START DATA TO EXAMINE

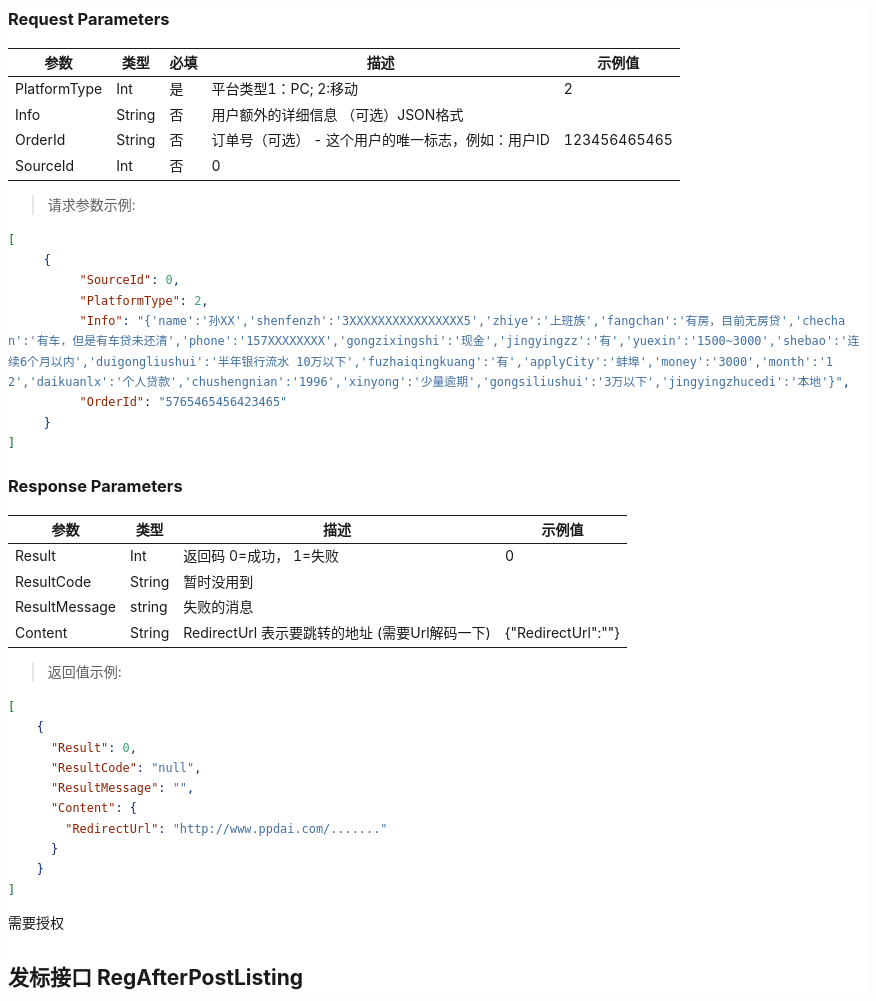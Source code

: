 ### Request Parameters

参数 | 类型 | 必填 | 描述| 示例值
--------- | ------- | -----------|---------|-------
PlatformType|	Int	|是	|平台类型1：PC; 2:移动	|2
Info|	String|	否	|用户额外的详细信息 （可选）JSON格式	|
OrderId	|String|	否	|订单号（可选） - 这个用户的唯一标志，例如：用户ID	|123456465465
SourceId|	Int|	否	|	0

> 请求参数示例:

```json
[
     {
          "SourceId": 0,
          "PlatformType": 2,
          "Info": "{'name':'孙XX','shenfenzh':'3XXXXXXXXXXXXXXXX5','zhiye':'上班族','fangchan':'有房，目前无房贷','chechan':'有车，但是有车贷未还清','phone':'157XXXXXXXX','gongzixingshi':'现金','jingyingzz':'有','yuexin':'1500~3000','shebao':'连续6个月以内','duigongliushui':'半年银行流水 10万以下','fuzhaiqingkuang':'有','applyCity':'蚌埠','money':'3000','month':'12','daikuanlx':'个人贷款','chushengnian':'1996','xinyong':'少量逾期','gongsiliushui':'3万以下','jingyingzhucedi':'本地'}",
          "OrderId": "5765465456423465"
     }
]
```

### Response Parameters
参数 | 类型 | 描述| 示例值
--------- |  -----------|---------|-------
Result	|Int	|返回码 0=成功， 1=失败|	0
ResultCode|	String|	暂时没用到	|
ResultMessage|	string	|失败的消息	|
Content|String	|RedirectUrl 表示要跳转的地址 (需要Url解码一下)	|{"RedirectUrl":""}


> 返回值示例:

```json
[
    {
      "Result": 0,
      "ResultCode": "null",
      "ResultMessage": "",
      "Content": {
        "RedirectUrl": "http://www.ppdai.com/......."
      }
    }
]
```

<aside class="notice">需要授权</aside>


## 发标接口 RegAfterPostListing

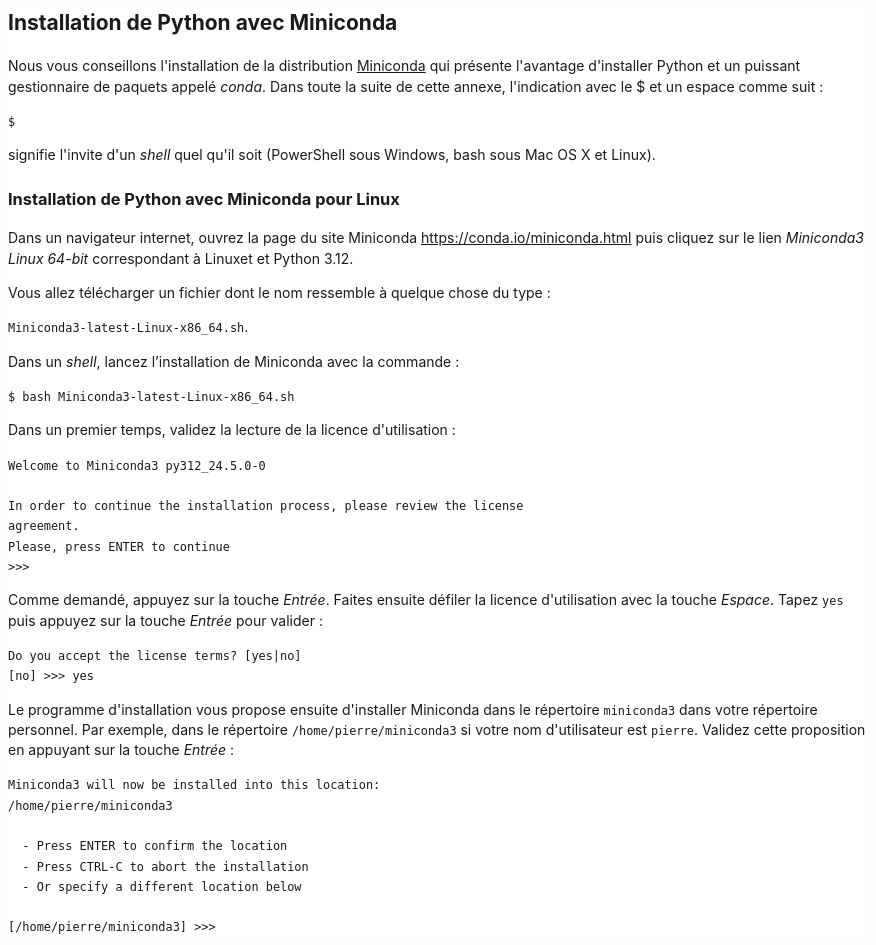 ## Installation de Python avec Miniconda

Nous vous conseillons l'installation de la distribution [Miniconda](https://conda.io/miniconda.html) qui présente l'avantage d'installer Python et un puissant gestionnaire de paquets appelé *conda*. Dans toute la suite de cette annexe, l'indication avec le $ et un espace comme suit :

```bash
$
```

signifie l'invite d'un *shell* quel qu'il soit (PowerShell sous Windows, bash sous Mac OS X et Linux).

### Installation de Python avec Miniconda pour Linux

Dans un navigateur internet, ouvrez la page du site Miniconda <https://conda.io/miniconda.html> puis cliquez sur le lien *Miniconda3 Linux 64-bit* correspondant à Linuxet et Python 3.12.

Vous allez télécharger un fichier dont le nom ressemble à quelque chose du type :

`Miniconda3-latest-Linux-x86_64.sh`.

Dans un *shell*, lancez l’installation de Miniconda avec la commande :

```bash
$ bash Miniconda3-latest-Linux-x86_64.sh
```

Dans un premier temps, validez la lecture de la licence d'utilisation :

```text
Welcome to Miniconda3 py312_24.5.0-0

In order to continue the installation process, please review the license
agreement.
Please, press ENTER to continue
>>>
```

Comme demandé, appuyez sur la touche *Entrée*. Faites ensuite défiler la licence d'utilisation avec la touche *Espace*. Tapez `yes` puis appuyez sur la touche *Entrée* pour valider :

```text
Do you accept the license terms? [yes|no]
[no] >>> yes
```

Le programme d'installation vous propose ensuite d'installer Miniconda dans le répertoire `miniconda3` dans votre répertoire personnel. Par exemple, dans le répertoire `/home/pierre/miniconda3` si votre nom d'utilisateur est `pierre`. Validez cette proposition en appuyant sur la touche *Entrée* :

```text
Miniconda3 will now be installed into this location:
/home/pierre/miniconda3

  - Press ENTER to confirm the location
  - Press CTRL-C to abort the installation
  - Or specify a different location below

[/home/pierre/miniconda3] >>>
```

END DATA TO EXAMINE

WHAT YOU HAVE TO DO:
In the entries above, find each line that has the word "OrderId". Copy it.

SOLUTION TO THIS PROBLEM:
OrderId	|String|	否	|订单号（可选） - 这个用户的唯一标志，例如：用户ID	|123456465465
          "OrderId": "5765465456423465"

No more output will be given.